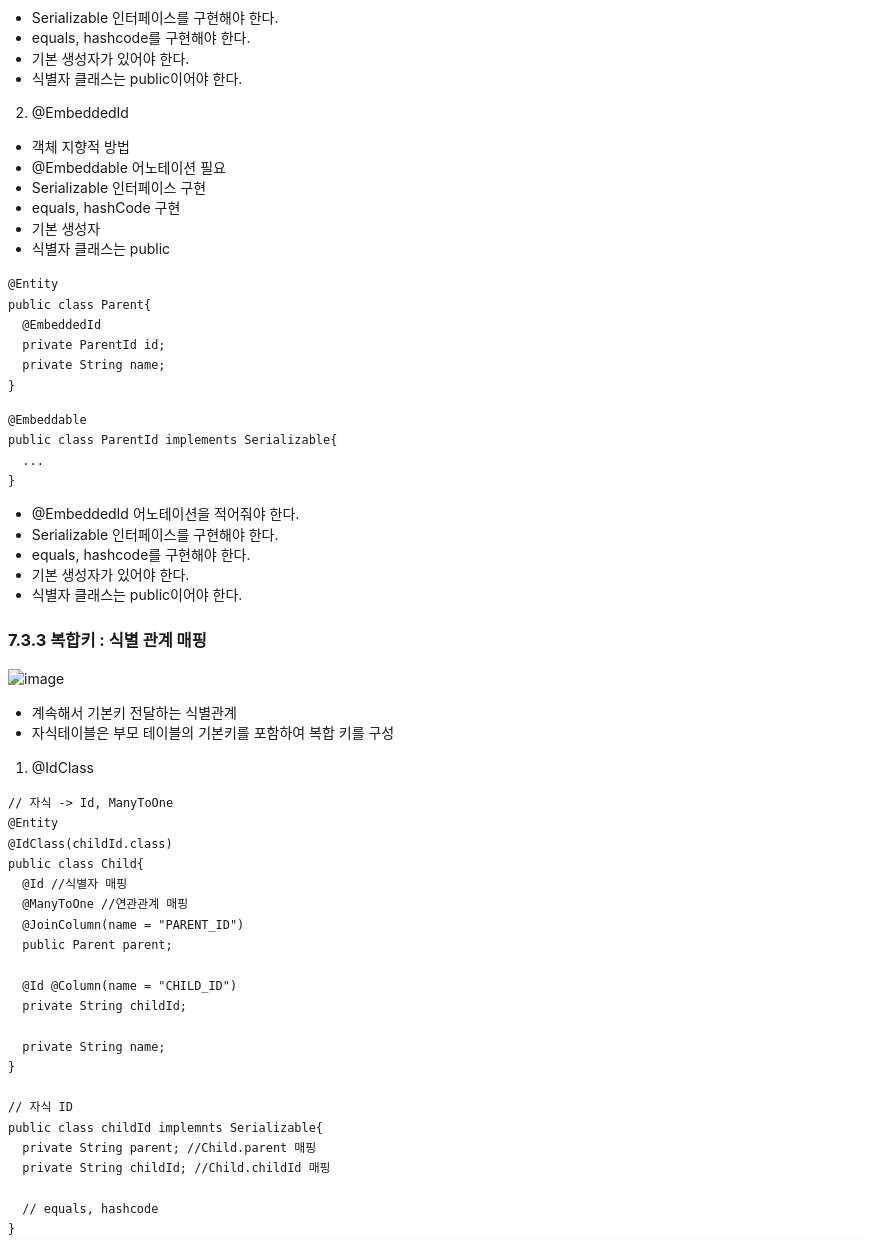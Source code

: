 - Serializable 인터페이스를 구현해야 한다.
- equals, hashcode를 구현해야 한다.
- 기본 생성자가 있어야 한다.
- 식별자 클래스는 public이어야 한다.

2. @EmbeddedId
- 객체 지향적 방법
- @Embeddable 어노테이션 필요
- Serializable 인터페이스 구현
- equals, hashCode 구현
- 기본 생성자
- 식별자 클래스는 public

```
@Entity
public class Parent{
  @EmbeddedId
  private ParentId id;
  private String name;
}
```
```
@Embeddable
public class ParentId implements Serializable{
  ...
}
```

- @EmbeddedId 어노테이션을 적어줘야 한다.
- Serializable 인터페이스를 구현해야 한다.
- equals, hashcode를 구현해야 한다.
- 기본 생성자가 있어야 한다.
- 식별자 클래스는 public이어야 한다.


### 7.3.3 복합키 : 식별 관계 매핑
<img width="428" alt="image" src="https://github.com/user-attachments/assets/d6b766bf-6938-4f30-a41f-ae6fbb37706e" />

- 계속해서 기본키 전달하는 식별관계
- 자식테이블은 부모 테이블의 기본키를 포함하여 복합 키를 구성

1. @IdClass
```
// 자식 -> Id, ManyToOne
@Entity
@IdClass(childId.class)
public class Child{
  @Id //식별자 매핑
  @ManyToOne //연관관계 매핑
  @JoinColumn(name = "PARENT_ID")
  public Parent parent;

  @Id @Column(name = "CHILD_ID")
  private String childId;

  private String name;
}

// 자식 ID
public class childId implemnts Serializable{
  private String parent; //Child.parent 매핑
  private String childId; //Child.childId 매핑

  // equals, hashcode
}
```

------------------------------------------------

Work instructions
The pictures are not wanted, but every line of the listing should be duplicated exactly.

Answer box
Source code

: - Serializable 인터페이스를 구현해야 한다.
- equals, hashcode를 구현해야 한다.
- 기본 생성자가 있어야 한다.
- 식별자 클래스는 public이어야 한다.

2. @EmbeddedId
- 객체 지향적 방법
- @Embeddable 어노테이션 필요
- Serializable 인터페이스 구현
- equals, hashCode 구현
- 기본 생성자
- 식별자 클래스는 public

```
@Entity
public class Parent{
  @EmbeddedId
  private ParentId id;
  private String name;
}
```
```
@Embeddable
public class ParentId implements Serializable{
  ...
}
```

- @EmbeddedId 어노테이션을 적어줘야 한다.
- Serializable 인터페이스를 구현해야 한다.
- equals, hashcode를 구현해야 한다.
- 기본 생성자가 있어야 한다.
- 식별자 클래스는 public이어야 한다.


### 7.3.3 복합키 : 식별 관계 매핑
<img width="428" alt="image" src="https://github.com/user-attachments/assets/d6b766bf-6938-4f30-a41f-ae6fbb37706e" />

- 계속해서 기본키 전달하는 식별관계
- 자식테이블은 부모 테이블의 기본키를 포함하여 복합 키를 구성

1. @IdClass
```
// 자식 -> Id, ManyToOne
@Entity
@IdClass(childId.class)
public class Child{
  @Id //식별자 매핑
  @ManyToOne //연관관계 매핑
  @JoinColumn(name = "PARENT_ID")
  public Parent parent;

  @Id @Column(name = "CHILD_ID")
  private String childId;

  private String name;
}

// 자식 ID
public class childId implemnts Serializable{
  private String parent; //Child.parent 매핑
  private String childId; //Child.childId 매핑

  // equals, hashcode
}
```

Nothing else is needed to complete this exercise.